Clinical trials data from National Cancer Institute (NCI)-funded cooperative oncology group trials could be enhanced by merging with external data sources. Merging without direct patient identifiers would provide additional patient privacy protections. We sought to develop and validate a matching algorithm that uses only indirect patient identifiers.

Methods

We merged the data from two Phase III Children’s Oncology Group (COG) trials for de novo acute myeloid leukemia (AML) with the Pediatric Health Information Systems (PHIS). We developed a stepwise matching algorithm that used indirect identifiers including treatment site, gender, birth year, birth month, enrollment year and enrollment month. Results from the stepwise algorithm were compared against the direct merge method that used date of birth, treatment site, and gender. The indirect merge algorithm was developed on AAML0531 and validated on AAML1031.

Results

Of 415 patients enrolled on the AAML0531 trial at PHIS centers, we successfully matched 378 (91.1%) patients using the indirect stepwise algorithm. Comparison to the direct merge result suggested that 362 (95.7%) matches identified by the indirect merge algorithm were concordant with the direct merge result. When validating the indirect stepwise algorithm using the AAML1031 trial, we successfully matched 157 out of 165 patients (95.2%) and 150 (95.5%) of the indirectly merged matches were concordant with the directly merged matches.

Conclusions

These data demonstrate that patients enrolled on COG clinical trials can be successfully merged with PHIS administrative data using a stepwise algorithm based on indirect patient identifiers.
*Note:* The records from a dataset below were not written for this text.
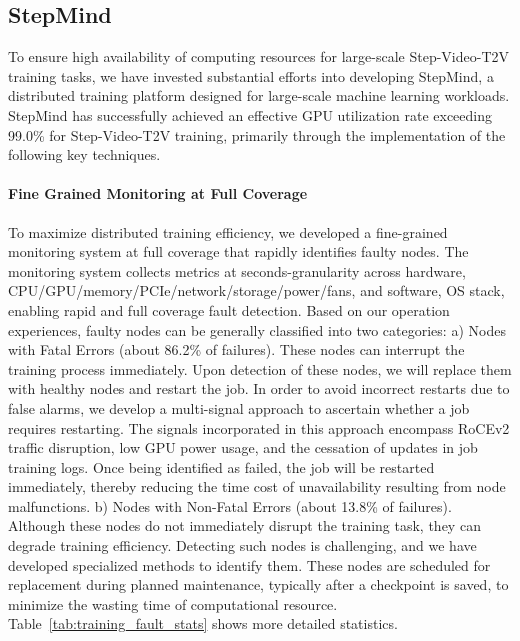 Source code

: \subsection{StepMind}
\label{subsec:system_platform}
To ensure high availability of computing resources for large-scale Step-Video-T2V training tasks, we have invested substantial efforts into developing StepMind, a distributed training platform designed for large-scale machine learning workloads. StepMind has successfully achieved an effective GPU utilization rate exceeding 99.0\% for Step-Video-T2V training, primarily through the implementation of the following key techniques. 


\paragraph{Fine Grained Monitoring at Full Coverage}
To maximize distributed training efficiency, we developed a fine-grained monitoring system at full coverage that rapidly identifies faulty nodes. The monitoring system collects metrics at seconds-granularity across hardware, \eg CPU/GPU/memory/PCIe/network/storage/power/fans, and software, \eg OS stack, enabling rapid and full coverage fault detection. 
Based on our operation experiences, faulty nodes can be generally classified into two categories: 
a) Nodes with Fatal Errors (about 86.2\% of failures). 
These nodes can interrupt the training process immediately. Upon detection of these nodes, we will replace them with healthy nodes and restart the job.
In order to avoid incorrect restarts due to false alarms, we develop a multi-signal approach to ascertain whether a job requires restarting. The signals incorporated in this approach encompass RoCEv2 traffic disruption, low GPU power usage, and the cessation of updates in job training logs.
Once being identified as failed, the job will be restarted immediately, thereby reducing the time cost of unavailability resulting from node malfunctions.
b) Nodes with Non-Fatal Errors (about 13.8\% of failures).
Although these nodes do not immediately disrupt the training task, they can degrade training efficiency. Detecting such nodes is challenging, and we have developed specialized methods to identify them. These nodes are scheduled for replacement during planned maintenance, typically after a checkpoint is saved, to minimize the wasting time of computational resource.
Table~\ref{tab:training_fault_stats} shows more detailed statistics.




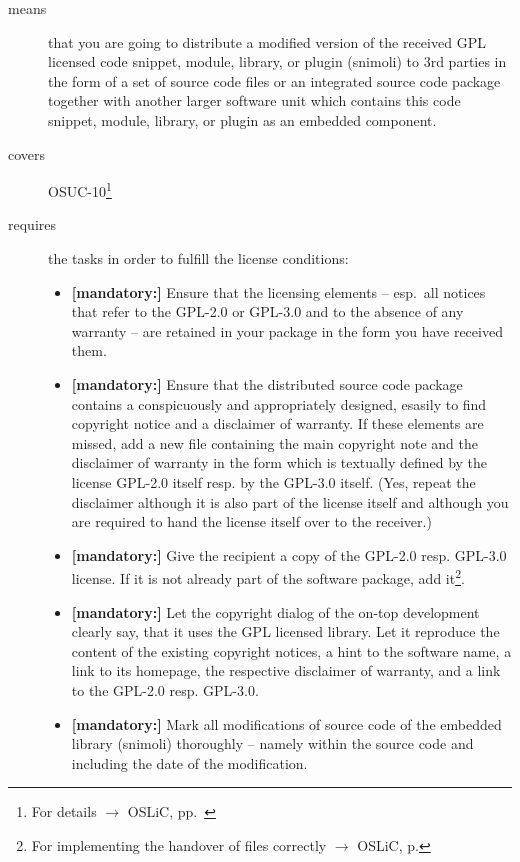 \begin{description}
\item[means] that you are going to distribute a modified version of the received
GPL licensed code snippet, module, library, or plugin (snimoli) to 3rd
parties in the form of a set of source code files or an integrated source code
package together with another larger software unit which contains this code
snippet, module, library, or plugin as an embedded component.
\item[covers] OSUC-10\footnote{For details $\rightarrow$ OSLiC, pp.\ \pageref{OSUC-10-DEF}}
\item[requires] the tasks in order to fulfill the license conditions:
\begin{itemize}


  \item \textbf{[mandatory:]} Ensure that the licensing elements -- esp.\ all
  notices that refer to the GPL-2.0 or GPL-3.0 and to the absence of any
  warranty -- are retained in your package in the form you have received them.

  \item \textbf{[mandatory:]} Ensure that the distributed source code package
  contains a conspicuously and appropriately designed, esasily to find copyright
  notice and a disclaimer of warranty. If these elements are missed, add a new
  file containing the main copyright note and the disclaimer of warranty in the
  form which is textually defined by the license GPL-2.0 itself resp. by the
  GPL-3.0 itself. (Yes, repeat the disclaimer although it is also part of the
  license itself and although you are required to hand the license itself over
  to the receiver.)
  
  \item \textbf{[mandatory:]} Give the recipient a copy of the GPL-2.0 resp.
  GPL-3.0 license. If it is not already part of the software package, add
  it\footnote{For implementing the handover of files correctly $\rightarrow$
  OSLiC, p. \pageref{DistributingFilesHint}}.
  
  \item \textbf{[mandatory:]} Let the copyright dialog of the on-top development
  clearly say, that it uses the GPL licensed library. Let it reproduce the
  content of the existing copyright notices, a hint to the software name, a link
  to its homepage, the respective disclaimer of warranty, and a link to the
  GPL-2.0 resp. GPL-3.0.  
    
  \item \textbf{[mandatory:]} Mark all modifications of source code of the
  embedded library (snimoli) thoroughly --
  namely within the source code and including the date of the modification.


\end{itemize}
\end{description}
The merged data sets can be used as a platform for comparative effectiveness and cost effectiveness studies.

Introduction

National Cancer Institute (NCI)-funded cooperative group clinical trials have improved cure rates for children with cancer and have set standards of care for the treatment of adult malignancies [1]. However, such clinical trials data have important limitations, particularly the lack of resource utilization and cost data. Administrative data sets contain detailed resource utilization data that can be used to describe supportive care practices and treatment costs, but often lack accurate disease-specific information such as pathology validated diagnosis, risk stratification data, and disease recurrence. Linking the NCI funded cooperative group data with external administrative data sets would enable a wide range of comparative effectiveness and cost effectiveness studies.
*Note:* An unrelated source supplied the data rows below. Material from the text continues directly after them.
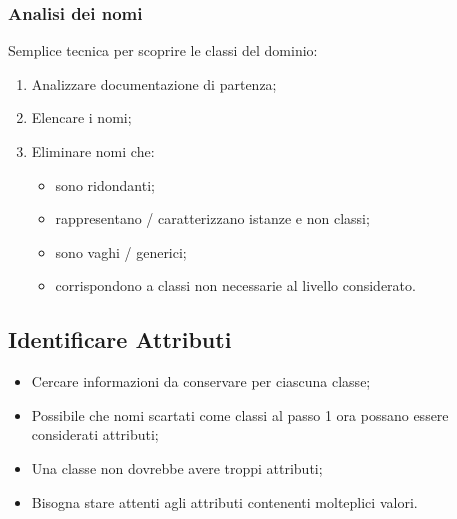 \documentclass{article}
\begin{document}
      \subsubsection{Analisi dei nomi}
        Semplice tecnica per scoprire le classi del dominio:
        \begin{enumerate}
          \item Analizzare documentazione di partenza; 
          \item Elencare i nomi; 
          \item Eliminare nomi che:
            \begin{itemize}
              \item sono ridondanti; 
              \item rappresentano / caratterizzano istanze e non classi;
              \item sono vaghi / generici;
              \item corrispondono a classi non necessarie al livello considerato.
            \end{itemize}
        \end{enumerate}
    \subsection{Identificare Attributi}
      \begin{itemize}
        \item Cercare informazioni da conservare per ciascuna classe; 
        \item Possibile che nomi scartati come classi al passo 1 ora possano essere considerati attributi;
        \item Una classe non dovrebbe avere troppi attributi;
        \item Bisogna stare attenti agli attributi contenenti molteplici valori.
      \end{itemize}
\end{document}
Other investigators have previously merged data from adult cooperative oncology groups with Medicare claims data [24]. Our group has merged pediatric data from a Children’s Oncology Group (COG) phase III trial with the administrative data from the Pediatric Health Information Systems (PHIS) [5]. In our previous work, we used the direct patient identifier date of birth (DOB), treatment site, and gender to link records across the two datasets. The use of DOB in the merging process raises privacy concerns and necessitates human subject research permission from regulatory bodies. Merging without the use of DOB would substantively alleviate privacy concerns and lessen regulatory requirements. Therefore the objective of this study was to develop and validate such a matching algorithm to link the COG clinical trial data and the PHIS administrative data using only indirect patient identifiers.

Methods

Data sources

COG is the pediatric cooperative oncology group funded by the NCI and has approximately 200 actively participating centers in the United States, Canada, Europe, and Australia. AAML0531 was a randomized clinical trial to compare standard chemotherapy with or without gemtuzumab for the treatment of de novo acute myeloid leukemia (AML) and enrolled 1,022 eligible patients from August 14, 2006 to June 15, 2010 [6]. AAML1031 is a randomized trial to compare standard chemotherapy with or without bortezomib for the treatment of de novo AML. The enrollment of AAML1031 is ongoing and had enrolled 449 patients by the time of this analysis. Like all COG therapeutic trials, the AAML0531 and AAML1031trials collected extensive data on leukemia phenotype, demographics, clinical data such as central nervous system involvement, and clinical outcomes including mortality, leukemia relapse, second malignancy, toxicity and bone marrow transplant status.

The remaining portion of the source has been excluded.